Would you copy the entries that follow exactly, leaving out every picture?

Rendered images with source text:
-------

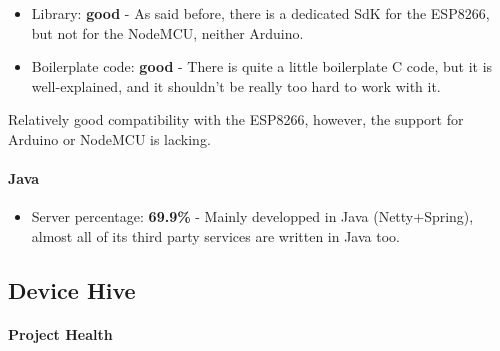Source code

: \documentclass{article}
\begin{document}
\begin{itemize}
\item Library: \textbf{good} - As said before, there is a dedicated SdK for the ESP8266, but not for the NodeMCU, neither Arduino.
\item Boilerplate code: \textbf{good} - There is quite a little boilerplate C code, but it is well-explained, and it shouldn't be really too hard to work with it.
\end{itemize}

Relatively good compatibility with the ESP8266, however, the support for Arduino or NodeMCU is lacking.

\paragraph{Java} 

\begin{itemize}
\item Server percentage: \textbf{69.9\%} - Mainly developped in Java (Netty+Spring), almost all of its third party services are written in Java too.
\end{itemize}

\subsection{Device Hive}

\paragraph{Project Health}
\end{document}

-------

SOLUTION:
Source code

: \documentclass{article}
\begin{document}
\begin{itemize}
\item Library: \textbf{good} - As said before, there is a dedicated SdK for the ESP8266, but not for the NodeMCU, neither Arduino.
\item Boilerplate code: \textbf{good} - There is quite a little boilerplate C code, but it is well-explained, and it shouldn't be really too hard to work with it.
\end{itemize}

Relatively good compatibility with the ESP8266, however, the support for Arduino or NodeMCU is lacking.

\paragraph{Java} 

\begin{itemize}
\item Server percentage: \textbf{69.9\%} - Mainly developped in Java (Netty+Spring), almost all of its third party services are written in Java too.
\end{itemize}

\subsection{Device Hive}

\paragraph{Project Health}
\end{document}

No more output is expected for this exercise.